“A child is a curly dimpled lunatic.” – Ralph Waldo Emerson
A dear friend just told me a funny story. Her six and four year old boys came upstairs – all proud, mind you – to show her the results of their new game: barber shop. With the help of his older brother the four year old had cut a near bald spot into his hair. He proudly announced, “I can see my head!”, like this was a good thing.

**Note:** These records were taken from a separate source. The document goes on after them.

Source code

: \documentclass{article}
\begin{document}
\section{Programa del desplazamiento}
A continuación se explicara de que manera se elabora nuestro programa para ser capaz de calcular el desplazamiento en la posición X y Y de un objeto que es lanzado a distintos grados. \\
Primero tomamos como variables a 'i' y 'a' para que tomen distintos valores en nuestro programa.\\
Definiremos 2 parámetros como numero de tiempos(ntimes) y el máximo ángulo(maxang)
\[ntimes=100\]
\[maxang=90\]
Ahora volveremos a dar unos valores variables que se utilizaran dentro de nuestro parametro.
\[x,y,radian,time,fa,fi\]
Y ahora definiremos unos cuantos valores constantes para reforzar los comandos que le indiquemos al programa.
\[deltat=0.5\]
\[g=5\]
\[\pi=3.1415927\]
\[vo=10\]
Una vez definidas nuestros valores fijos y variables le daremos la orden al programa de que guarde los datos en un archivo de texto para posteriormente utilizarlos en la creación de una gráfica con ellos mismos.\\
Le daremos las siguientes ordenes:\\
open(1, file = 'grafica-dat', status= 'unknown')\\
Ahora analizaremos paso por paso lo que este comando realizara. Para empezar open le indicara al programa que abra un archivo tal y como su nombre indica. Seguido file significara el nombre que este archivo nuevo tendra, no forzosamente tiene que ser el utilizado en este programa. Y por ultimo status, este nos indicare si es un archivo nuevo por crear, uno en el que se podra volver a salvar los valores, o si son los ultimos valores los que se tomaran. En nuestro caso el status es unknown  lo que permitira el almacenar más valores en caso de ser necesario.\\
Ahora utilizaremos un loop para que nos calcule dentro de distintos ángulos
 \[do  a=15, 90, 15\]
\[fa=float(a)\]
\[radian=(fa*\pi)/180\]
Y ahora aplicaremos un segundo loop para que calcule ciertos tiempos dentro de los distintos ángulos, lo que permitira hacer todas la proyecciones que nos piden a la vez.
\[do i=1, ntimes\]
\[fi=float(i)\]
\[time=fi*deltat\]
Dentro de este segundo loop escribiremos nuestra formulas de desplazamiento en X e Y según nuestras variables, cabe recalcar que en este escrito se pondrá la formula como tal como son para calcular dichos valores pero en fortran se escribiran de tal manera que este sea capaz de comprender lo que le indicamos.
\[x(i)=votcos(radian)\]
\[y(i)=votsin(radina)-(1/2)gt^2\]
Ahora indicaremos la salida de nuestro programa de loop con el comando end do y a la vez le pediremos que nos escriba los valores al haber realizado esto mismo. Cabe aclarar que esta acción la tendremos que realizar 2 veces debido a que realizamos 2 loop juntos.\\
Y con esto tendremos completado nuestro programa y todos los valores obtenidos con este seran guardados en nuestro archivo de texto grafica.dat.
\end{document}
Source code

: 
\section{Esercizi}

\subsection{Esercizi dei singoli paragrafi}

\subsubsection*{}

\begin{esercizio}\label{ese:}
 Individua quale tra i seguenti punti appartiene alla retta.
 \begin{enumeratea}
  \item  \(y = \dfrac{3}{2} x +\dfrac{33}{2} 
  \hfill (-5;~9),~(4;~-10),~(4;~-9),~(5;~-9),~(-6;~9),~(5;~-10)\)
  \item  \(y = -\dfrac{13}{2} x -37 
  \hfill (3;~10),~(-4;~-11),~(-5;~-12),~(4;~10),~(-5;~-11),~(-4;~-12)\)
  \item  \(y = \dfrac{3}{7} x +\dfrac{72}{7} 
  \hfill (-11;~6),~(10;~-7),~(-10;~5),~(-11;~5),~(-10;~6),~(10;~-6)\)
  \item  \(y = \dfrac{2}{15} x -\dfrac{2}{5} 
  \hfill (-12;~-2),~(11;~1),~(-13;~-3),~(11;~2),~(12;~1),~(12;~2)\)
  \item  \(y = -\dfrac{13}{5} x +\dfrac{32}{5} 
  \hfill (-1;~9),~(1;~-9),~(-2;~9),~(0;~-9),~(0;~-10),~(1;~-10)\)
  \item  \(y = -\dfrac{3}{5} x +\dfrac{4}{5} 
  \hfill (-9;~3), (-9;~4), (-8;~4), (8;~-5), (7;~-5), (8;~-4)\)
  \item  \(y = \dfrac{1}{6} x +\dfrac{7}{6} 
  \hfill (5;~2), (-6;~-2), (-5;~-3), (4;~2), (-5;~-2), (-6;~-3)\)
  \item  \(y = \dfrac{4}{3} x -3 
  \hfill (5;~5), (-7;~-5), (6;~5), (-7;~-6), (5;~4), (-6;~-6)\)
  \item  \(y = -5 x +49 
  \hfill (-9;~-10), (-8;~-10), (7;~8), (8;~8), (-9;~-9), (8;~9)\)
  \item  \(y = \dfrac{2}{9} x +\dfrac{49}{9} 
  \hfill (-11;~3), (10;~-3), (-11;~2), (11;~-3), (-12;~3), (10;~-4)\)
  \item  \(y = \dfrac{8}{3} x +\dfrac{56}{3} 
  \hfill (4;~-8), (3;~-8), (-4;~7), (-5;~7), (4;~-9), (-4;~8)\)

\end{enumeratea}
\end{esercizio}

Naturally her instinctive response was to become angry with the boys, but then God reminded her that they were not being rebellious or even careless. She had never told them that they were not to cut their own hair, so they had no idea that they had done anything wrong. Yes, she would have to shave her preschool son’s head down to near baldness and he would look like a midget marine for a few months. Still, God gave her the grace to display the two appropriate responses: One, to tell the boys that, in the future, we don’t cut our own hair (Or eyelashes. She had to throw that one in because of a remembered incident with her sister.), and two, she laughed.
Girlie, please remember and internalize this story. It is so important that you don’t punish your children when they make an innocent mistake (usually the result of the mistake is punishment enough!). It can really damage their spirit and in child discipline you want protect that sweet spirit – even as you break their will.
So when you find the two youngest using Niko the dog’s food to play kitchen, keep your cool. They are only 2 and 3 years old and don’t know it is wrong to stuff puppy kibble in their cheeks like hamsters. Think about it: everything they shouldn’t have, you put up out of their reach; the dog bowl is on their level. In addition, eating it makes sense to them. Niko eats their left overs. Shouldn’t sharing go both ways? And now the mystery of why their poop has smelled like a kennel is solved!
Just laugh, correct, hug them tight – and try not to gag!